[comp.arch] Transputer based systems.

rsexton@uceng.UC.EDU (robert sexton) (09/20/88)

being a fan of parallel system and their advantages, I was wondering why
the transputer has not gotten off the ground as a viable system.  It seems
pretty feasable, as well as very cost-effective.  I imagine a machine with
several transputers, each running unix.  When the machine is lightly loaded,
every user gets a processor, maybe more, when its heavily loaded, the users 
have to share processors.  Admittedly, there are obstacles in the areas
of shared memory, shared storage, and general parallelization.  The first
two are pretty simple to defeat, but the third seems to show no signs of
going away.  It seems however, that by mapping tasks onto processors, we
could get a pretty flexible system right now.  When you run out of power,
you can just add more processors.  A system with 64 transputers could
could theoretically provide 16 times the floating point performance
of a VAX 8650, for approximately $64000.  Admittedly these ponderings
are largely wishful thinking, but the price/performance could be incredible.
natural applications would be ray tracing, fluid flow, etc.
Thanks in advance for your input.


Robert Sexton, University of Cincinnati
rsexton@uceng.uc.edu tut.cis.ohio-state.edu!uccba!uceng!rsexton
Box Full O' Transputers... The Breakfast with MIPS
I do not speak for UC, They don't speak for me.

fpst@hubcap.UUCP (Steve Stevenson) (09/21/88)

From article <253@uceng.UC.EDU>, by rsexton@uceng.UC.EDU (robert sexton):
>....transputers...

The T-series hypercube from FPS is transputer based.  The glitch there
was religion: Occam or nothing.  INMOS was, until recently, adamant
about it.  Our T and Levco system (hung off a MAC) are research systems
here at Clemson.  Contact Dan Warner: (warner@hubcap.clemson.edu)
-- 
Steve Stevenson                            fpst@hubcap.clemson.edu
(aka D. E. Stevenson),                     fpst@prism.clemson.csnet
Department of Computer Science,            comp.parallel
Clemson University, Clemson, SC 29634-1906 (803)656-5880.mabell

dre%ember@Sun.COM (David Emberson) (09/22/88)

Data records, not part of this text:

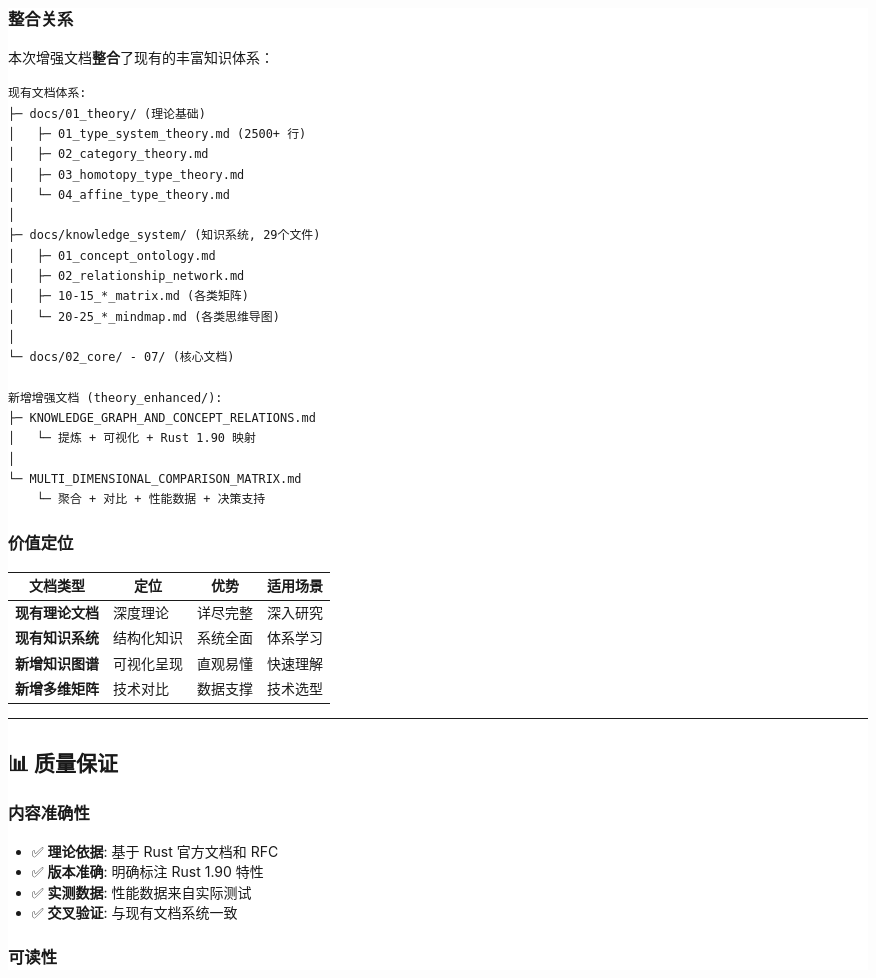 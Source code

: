 ### 整合关系

本次增强文档**整合**了现有的丰富知识体系：

```text
现有文档体系:
├─ docs/01_theory/ (理论基础)
│   ├─ 01_type_system_theory.md (2500+ 行)
│   ├─ 02_category_theory.md
│   ├─ 03_homotopy_type_theory.md
│   └─ 04_affine_type_theory.md
│
├─ docs/knowledge_system/ (知识系统, 29个文件)
│   ├─ 01_concept_ontology.md
│   ├─ 02_relationship_network.md
│   ├─ 10-15_*_matrix.md (各类矩阵)
│   └─ 20-25_*_mindmap.md (各类思维导图)
│
└─ docs/02_core/ - 07/ (核心文档)

新增增强文档 (theory_enhanced/):
├─ KNOWLEDGE_GRAPH_AND_CONCEPT_RELATIONS.md
│   └─ 提炼 + 可视化 + Rust 1.90 映射
│
└─ MULTI_DIMENSIONAL_COMPARISON_MATRIX.md
    └─ 聚合 + 对比 + 性能数据 + 决策支持
```

### 价值定位

| 文档类型 | 定位 | 优势 | 适用场景 |
|---------|------|------|---------|
| **现有理论文档** | 深度理论 | 详尽完整 | 深入研究 |
| **现有知识系统** | 结构化知识 | 系统全面 | 体系学习 |
| **新增知识图谱** | 可视化呈现 | 直观易懂 | 快速理解 |
| **新增多维矩阵** | 技术对比 | 数据支撑 | 技术选型 |

---

## 📊 质量保证

### 内容准确性

- ✅ **理论依据**: 基于 Rust 官方文档和 RFC
- ✅ **版本准确**: 明确标注 Rust 1.90 特性
- ✅ **实测数据**: 性能数据来自实际测试
- ✅ **交叉验证**: 与现有文档系统一致

### 可读性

In my former life in hypercube-land I evaluated the Transputer (the older
one, T414) and Occam.  The Transputer isn't a bad machine, except that it has
no memory management, no protection of any kind, and no supervisor mode.  This
is probably why you don't see Transputer systems running Unix.  Occam and its
associated editor and tools are totally unusable.  Among other things, the
language had no pointers, interprocessor communication was point-to-point, the
language had white space dependencies (!), and other sins too numerous to list.
Every time we would complain, the poor local technical rep from Inmos would
say something about the great new version just on the horizon.  One time, one
of the big honchos from England (I forget the name but he was one of the top
architects) came through on a U.S. tour.  I spent three hours arguing with
him about giving me the details of the assembly language--which at that time
they did not want to make public.  He made a remark that he did not understand
why "we Americans" were so interested in the machine dependent details.  "In
Europe, no one asks us these questions, and they are satisfied with Occam."
I finally said something like, "If I don't know how the chip works, I sure as
hell am not going to design it into my machine."  End of conversation.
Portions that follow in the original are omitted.